Problem: Output the data verbatim, with nothing added or dropped.

Data entries:
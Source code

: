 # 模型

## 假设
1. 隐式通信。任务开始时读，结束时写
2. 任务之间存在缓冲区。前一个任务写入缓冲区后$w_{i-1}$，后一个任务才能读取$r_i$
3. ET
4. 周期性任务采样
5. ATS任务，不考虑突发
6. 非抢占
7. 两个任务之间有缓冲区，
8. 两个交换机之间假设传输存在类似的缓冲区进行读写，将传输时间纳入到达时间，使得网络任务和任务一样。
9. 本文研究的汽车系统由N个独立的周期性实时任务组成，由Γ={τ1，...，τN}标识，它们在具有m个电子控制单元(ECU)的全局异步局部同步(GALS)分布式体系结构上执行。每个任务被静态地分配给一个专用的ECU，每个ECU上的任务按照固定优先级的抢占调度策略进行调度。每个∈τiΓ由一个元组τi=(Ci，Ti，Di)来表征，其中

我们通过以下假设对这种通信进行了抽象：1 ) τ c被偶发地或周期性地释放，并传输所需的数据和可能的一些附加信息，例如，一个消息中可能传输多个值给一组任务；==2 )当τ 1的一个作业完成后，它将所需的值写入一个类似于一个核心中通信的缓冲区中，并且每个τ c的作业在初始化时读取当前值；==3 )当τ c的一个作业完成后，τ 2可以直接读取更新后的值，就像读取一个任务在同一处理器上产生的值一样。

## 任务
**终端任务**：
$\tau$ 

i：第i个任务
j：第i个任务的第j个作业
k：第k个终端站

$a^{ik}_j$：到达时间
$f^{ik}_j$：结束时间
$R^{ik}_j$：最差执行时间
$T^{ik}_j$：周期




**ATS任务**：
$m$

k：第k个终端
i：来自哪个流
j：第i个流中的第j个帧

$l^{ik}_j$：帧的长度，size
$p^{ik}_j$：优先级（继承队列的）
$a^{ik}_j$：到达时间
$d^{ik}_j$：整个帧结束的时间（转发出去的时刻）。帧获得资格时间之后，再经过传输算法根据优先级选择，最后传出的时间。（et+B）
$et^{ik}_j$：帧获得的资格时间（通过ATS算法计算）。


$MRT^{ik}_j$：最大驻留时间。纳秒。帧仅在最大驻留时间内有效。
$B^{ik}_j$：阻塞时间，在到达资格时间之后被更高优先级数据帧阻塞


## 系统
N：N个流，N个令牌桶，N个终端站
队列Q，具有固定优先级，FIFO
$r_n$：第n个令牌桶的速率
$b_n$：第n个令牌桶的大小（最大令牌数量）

Solved exercise:
Source code

: # 模型

## 假设
1. 隐式通信。任务开始时读，结束时写
2. 任务之间存在缓冲区。前一个任务写入缓冲区后$w_{i-1}$，后一个任务才能读取$r_i$
3. ET
4. 周期性任务采样
5. ATS任务，不考虑突发
6. 非抢占
7. 两个任务之间有缓冲区，
8. 两个交换机之间假设传输存在类似的缓冲区进行读写，将传输时间纳入到达时间，使得网络任务和任务一样。
9. 本文研究的汽车系统由N个独立的周期性实时任务组成，由Γ={τ1，...，τN}标识，它们在具有m个电子控制单元(ECU)的全局异步局部同步(GALS)分布式体系结构上执行。每个任务被静态地分配给一个专用的ECU，每个ECU上的任务按照固定优先级的抢占调度策略进行调度。每个∈τiΓ由一个元组τi=(Ci，Ti，Di)来表征，其中

我们通过以下假设对这种通信进行了抽象：1 ) τ c被偶发地或周期性地释放，并传输所需的数据和可能的一些附加信息，例如，一个消息中可能传输多个值给一组任务；==2 )当τ 1的一个作业完成后，它将所需的值写入一个类似于一个核心中通信的缓冲区中，并且每个τ c的作业在初始化时读取当前值；==3 )当τ c的一个作业完成后，τ 2可以直接读取更新后的值，就像读取一个任务在同一处理器上产生的值一样。

## 任务
**终端任务**：
$\tau$ 

i：第i个任务
j：第i个任务的第j个作业
k：第k个终端站

$a^{ik}_j$：到达时间
$f^{ik}_j$：结束时间
$R^{ik}_j$：最差执行时间
$T^{ik}_j$：周期




**ATS任务**：
$m$

k：第k个终端
i：来自哪个流
j：第i个流中的第j个帧

$l^{ik}_j$：帧的长度，size
$p^{ik}_j$：优先级（继承队列的）
$a^{ik}_j$：到达时间
$d^{ik}_j$：整个帧结束的时间（转发出去的时刻）。帧获得资格时间之后，再经过传输算法根据优先级选择，最后传出的时间。（et+B）
$et^{ik}_j$：帧获得的资格时间（通过ATS算法计算）。


$MRT^{ik}_j$：最大驻留时间。纳秒。帧仅在最大驻留时间内有效。
$B^{ik}_j$：阻塞时间，在到达资格时间之后被更高优先级数据帧阻塞


## 系统
N：N个流，N个令牌桶，N个终端站
队列Q，具有固定优先级，FIFO
$r_n$：第n个令牌桶的速率
$b_n$：第n个令牌桶的大小（最大令牌数量）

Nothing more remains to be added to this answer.